The feminists have succeeded in making most colleges coed. However, the No Child Left Behind Act allows public schools to have voluntary single gender classes under certain conditions, and hundreds of public schools have introduced this option because it seems to stimulate improvement on national tests.
You’ve heard that the feminists believe in “choice”? Don’t believe it; when it comes to single-sex classes, they don’t want to allow any choice whatsoever. The feminists, with their good friends the ACLU, have filed suit in a number of cases to get the schools to cancel the single-sex classes.
Nobody requires kids to be in single-sex classrooms; those classes are just offered as an option, but the feminists and the ACLU want to eliminate the choice.

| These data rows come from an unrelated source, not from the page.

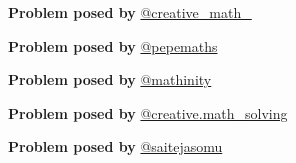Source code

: \documentclass[12pt]{article}
\begin{document}
\begin{flushright}
\textbf{Problem posed by}
\textcolor{RoyalBlue2}{\href{https://www.instagram.com/creative_math_/}{@creative\_math\_}}
\end{flushright}

\begin{flushright}
\textbf{Problem posed by}
\textcolor{RoyalBlue2}{\href{https://www.instagram.com/pepemaths/}{@pepemaths}}
\end{flushright}

\begin{flushright}
\textbf{Problem posed by}
\textcolor{RoyalBlue2}{\href{https://www.instagram.com/mathinity/}{@mathinity}}
\end{flushright}


\begin{flushright}
\textbf{Problem posed by} 
\textcolor{RoyalBlue2}{\href{https://www.instagram.com/creative.math_solving/}{@creative.math\_solving}}
\end{flushright}

\begin{flushright}
\textbf{Problem posed by}
\textcolor{RoyalBlue2}{\href{https://www.instagram.com/saitejasomu/}{@saitejasomu}}
\end{flushright}
\end{document}
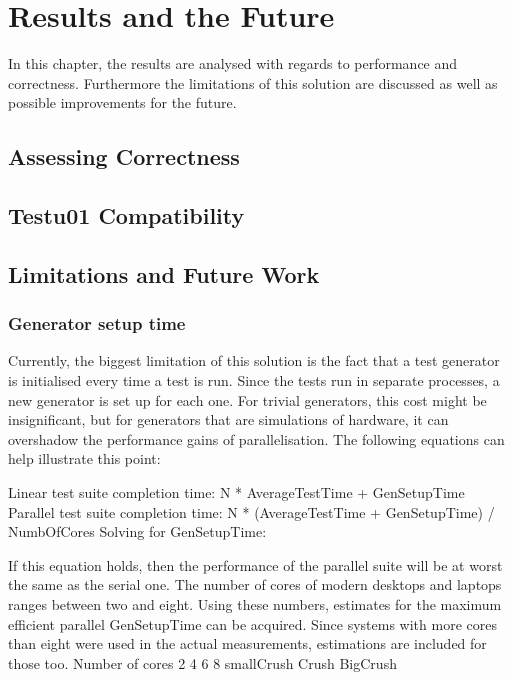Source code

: \chapter{Results and the Future}
\label{cha:results}
In this chapter, the results are analysed with regards to performance and correctness. Furthermore the limitations of this solution are discussed as well as possible improvements for the future.

\section{Assessing Correctness}

\section{Testu01 Compatibility}

\section{Limitations and Future Work}
\subsection{Generator setup time}
Currently, the biggest limitation of this solution is the fact that a test generator is initialised every time a test is run. Since the tests run in separate processes, a new generator is set up for each one.
For trivial generators, this cost might be insignificant, but for generators that are simulations of hardware, it can overshadow the performance gains of parallelisation. The following equations can help illustrate this point:

Linear test suite completion time: N * AverageTestTime + GenSetupTime
Parallel test suite completion time: N * (AverageTestTime + GenSetupTime) / NumbOfCores
Solving for GenSetupTime:

If this equation holds, then the performance of the parallel suite will be at worst the same as the serial one.
The number of cores of modern desktops and laptops ranges between two and eight. Using these numbers, estimates for the maximum efficient parallel GenSetupTime can be acquired. Since systems with more cores than eight were used in the actual measurements, estimations are included for those too.
Number of cores
2 4 6 8
smallCrush
Crush
BigCrush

It’s important to point out that it’s not merely separating boys and girls into separate rooms that is helpful. Different curricula and teaching methods should be adopted to reflect the different interests and needs of boys and girls. I discovered this difference with my own grandchildren. All the children in my family are taught to read at home at age 5 using my First Reader. My daughter taught her twin daughters easily at age 5, but their brother, two years younger, resisted the teaching. He saw absolutely no utility in learning how to read. It wasn’t on his agenda for fun things to do.
We finally realized that the girls were reading fairy tales and stories about princesses and pretty clothes, and that had no interest for the boy. It was only after the boy discovered he could read about exciting adventures and battles that he became willing to be taught how to read.